## Required action
Scan the lines below for the string "werden" and copy every one that has it.

## Excerpted records
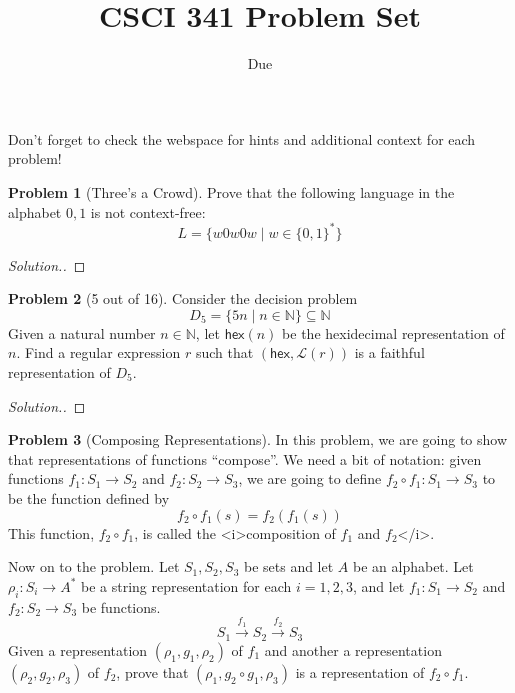 \documentclass[11pt]{article}
\title{CSCI 341 Problem Set \pset}
\author{\subtitle}
\date{Due
    \duedate
}
\theoremstyle{theorem} %
\theoremstyle{definition} %
\newtheorem{problem}                    {{\color{BurntOrange}Problem}}
\theoremstyle{remark} %
\begin{document}
\maketitle

Don't forget to check the webspace for hints and additional context for each problem!

\begin{problem}
    [Three's a Crowd]
    Prove that the following language in the alphabet \(0,1\) is not context-free:
    \[
        L = \{w 0 w 0 w \mid w \in \{0,1\}^*\}
    \]
\end{problem}

\begin{proof}[Solution.]
    
\end{proof}

\begin{problem}
    [5 out of 16]
    Consider the decision problem 
    \[
        D_5 = \{5n \mid n \in \mathbb N\} \subseteq \mathbb{N}
    \]
    Given a natural number \(n\in \mathbb N\), let \(\mathsf{hex}(n)\) be the hexidecimal representation of \(n\). 
    Find a regular expression \(r\) such that \((\mathsf{hex}, \mathcal L(r))\) is a faithful representation of \(D_5\).
\end{problem}

\begin{proof}[Solution.]
    
\end{proof}

\begin{problem}
    [Composing Representations]
    In this problem, we are going to show that representations of functions ``compose''.
    We need a bit of notation: given functions \(f_1 \colon S_1 \to S_2\) and \(f_2 \colon S_2 \to S_3\), we are going to define \(f_2 \circ f_1 \colon S_1 \to S_3\) to be the function defined by 
    \[
        f_2 \circ f_1(s) = f_2(f_1(s))
    \]
    This function, \(f_2 \circ f_1\), is called the <i>composition of \(f_1\) and \(f_2\)</i>.

    Now on to the problem.
    Let \(S_1,S_2,S_3\) be sets and let \(A\) be an alphabet.
    Let \(\rho_i \colon S_i \to A^*\) be a string representation for each \(i = 1,2,3\), and let \(f_1 \colon S_1 \to S_2\) and \(f_2 \colon S_2 \to S_3\) be functions. 
    \[
        S_1 \xrightarrow{f_1} S_2 \xrightarrow{f_2} S_3
    \]
    Given a representation \((\rho_1, g_1, \rho_2)\) of \(f_1\) and another a representation \((\rho_2, g_2, \rho_3)\) of \(f_2\), prove that \((\rho_1, g_2 \circ g_1, \rho_3)\) is a representation of \(f_2 \circ f_1\).
\end{problem}
\end{document}
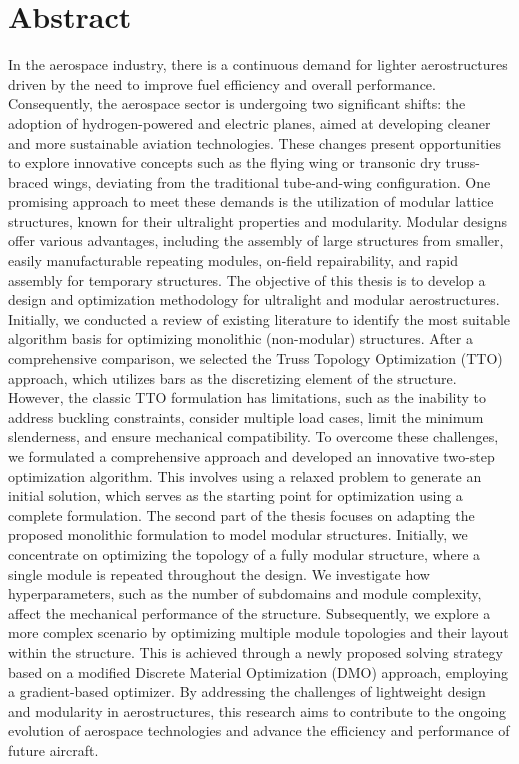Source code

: \chapter*{Abstract}
{}%
%
In the aerospace industry, there is a continuous demand for lighter aerostructures driven by the need to improve fuel efficiency and overall performance. Consequently, the aerospace sector is undergoing two significant shifts: the adoption of hydrogen-powered and electric planes, aimed at developing cleaner and more sustainable aviation technologies. These changes present opportunities to explore innovative concepts such as the flying wing or transonic dry truss-braced wings, deviating from the traditional tube-and-wing configuration. One promising approach to meet these demands is the utilization of modular lattice structures, known for their ultralight properties and modularity. Modular designs offer various advantages, including the assembly of large structures from smaller, easily manufacturable repeating modules, on-field repairability, and rapid assembly for temporary structures.
The objective of this thesis is to develop a design and optimization methodology for ultralight and modular aerostructures. Initially, we conducted a review of existing literature to identify the most suitable algorithm basis for optimizing monolithic (non-modular) structures. After a comprehensive comparison, we selected the Truss Topology Optimization (TTO) approach, which utilizes bars as the discretizing element of the structure. However, the classic TTO formulation has limitations, such as the inability to address buckling constraints, consider multiple load cases, limit the minimum slenderness, and ensure mechanical compatibility. To overcome these challenges, we formulated a comprehensive approach and developed an innovative two-step optimization algorithm. This involves using a relaxed problem to generate an initial solution, which serves as the starting point for optimization using a complete formulation.
The second part of the thesis focuses on adapting the proposed monolithic formulation to model modular structures. Initially, we concentrate on optimizing the topology of a fully modular structure, where a single module is repeated throughout the design. We investigate how hyperparameters, such as the number of subdomains and module complexity, affect the mechanical performance of the structure. Subsequently, we explore a more complex scenario by optimizing multiple module topologies and their layout within the structure. This is achieved through a newly proposed solving strategy based on a modified Discrete Material Optimization (DMO) approach, employing a gradient-based optimizer.
By addressing the challenges of lightweight design and modularity in aerostructures, this research aims to contribute to the ongoing evolution of aerospace technologies and advance the efficiency and performance of future aircraft.

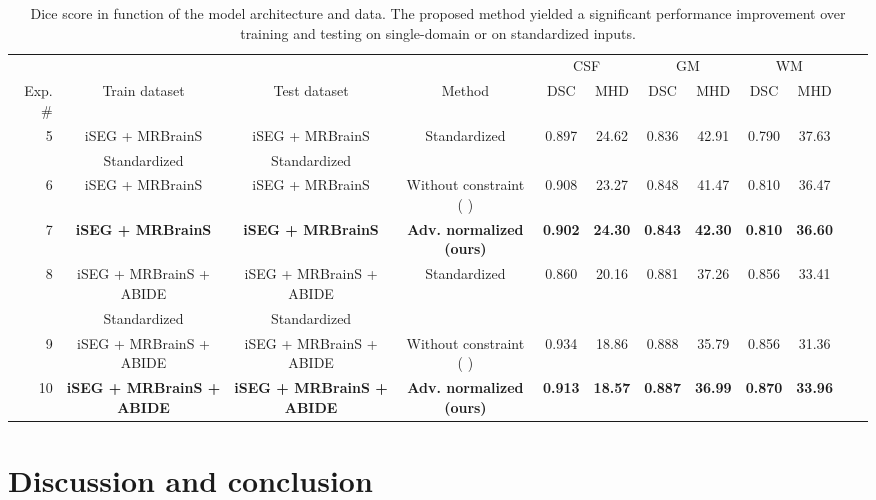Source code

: \documentclass[preprint,12pt]{elsarticle}
\begin{document}
\begin{table}
\begin{adjustwidth}{-7em}{-5em}
  \centering
  \begin{tiny}
  \begin{tabular}{r*{11}{c}}
    \toprule
    & & & & \multicolumn{2}{c}{CSF} & \multicolumn{2}{c}{GM} & \multicolumn{2}{c}{WM} \\
     \cmidrule(lr){5-6} \cmidrule(lr){7-8} \cmidrule(lr){9-10}
    Exp. \# &  Train dataset & Test dataset & Method & DSC & MHD & DSC & MHD & DSC & MHD \\
    \midrule
    5 & iSEG + MRBrainS & iSEG + MRBrainS & Standardized & 0.897 & 24.62 & 0.836 & 42.91 & 0.790 & 37.63\\
    & Standardized & Standardized & & & & \\
    6 & iSEG + MRBrainS & iSEG + MRBrainS & Without constraint ( \cite{Drozdzal}) & 0.908 & 23.27 & 0.848 & 41.47 & 0.810 & 36.47 \\
    7 & \textbf{iSEG + MRBrainS} & \textbf{iSEG + MRBrainS} & {\textbf{Adv. normalized (ours)}} &\textbf{0.902} & \textbf{24.30} & \textbf{0.843} & \textbf{42.30} & \textbf{0.810} & \textbf{36.60} \\
    \midrule
    8 & iSEG + MRBrainS + ABIDE & iSEG + MRBrainS + ABIDE & Standardized & 0.860 & 20.16 & 0.881 & 37.26 & 0.856 & 33.41 \\
    & Standardized & Standardized & & & & \\
    9 & iSEG + MRBrainS + ABIDE & iSEG + MRBrainS + ABIDE &  Without constraint ( \cite{Drozdzal}) & 0.934 & 18.86 & 0.888 & 35.79 & 0.856 & 31.36 \\
    10 & \textbf{iSEG + MRBrainS + ABIDE} & \textbf{iSEG + MRBrainS + ABIDE} &  {\textbf{Adv. normalized (ours)}} &  \textbf{0.913} & \textbf{18.57} & \textbf{0.887} & \textbf{36.99} & \textbf{0.870} & \textbf{33.96} \\
    \bottomrule
  \end{tabular}
  \end{tiny}
  \end{adjustwidth}
  \caption{Dice score in function of the model architecture and data. The proposed method yielded a significant performance improvement over training and testing on single-domain or on standardized inputs.}
\label{table3}
\end{table}

\section{Discussion and conclusion}
\end{document}
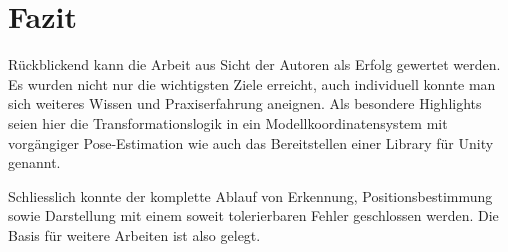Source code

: \chapter{Fazit}
Rückblickend kann die Arbeit aus Sicht der Autoren als Erfolg gewertet werden. Es wurden nicht nur die wichtigsten Ziele
erreicht, auch individuell konnte man sich weiteres Wissen und Praxiserfahrung aneignen. Als besondere Highlights seien
hier die Transformationslogik in ein Modellkoordinatensystem mit vorgängiger Pose-Estimation wie auch das Bereitstellen
einer Library für Unity genannt.

Schliesslich konnte der komplette Ablauf von Erkennung, Positionsbestimmung sowie Darstellung mit einem soweit tolerierbaren
Fehler geschlossen werden. Die Basis für weitere Arbeiten ist also gelegt.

## Completed exercise
Rückblickend kann die Arbeit aus Sicht der Autoren als Erfolg gewertet werden. Es wurden nicht nur die wichtigsten Ziele
Fehler geschlossen werden. Die Basis für weitere Arbeiten ist also gelegt.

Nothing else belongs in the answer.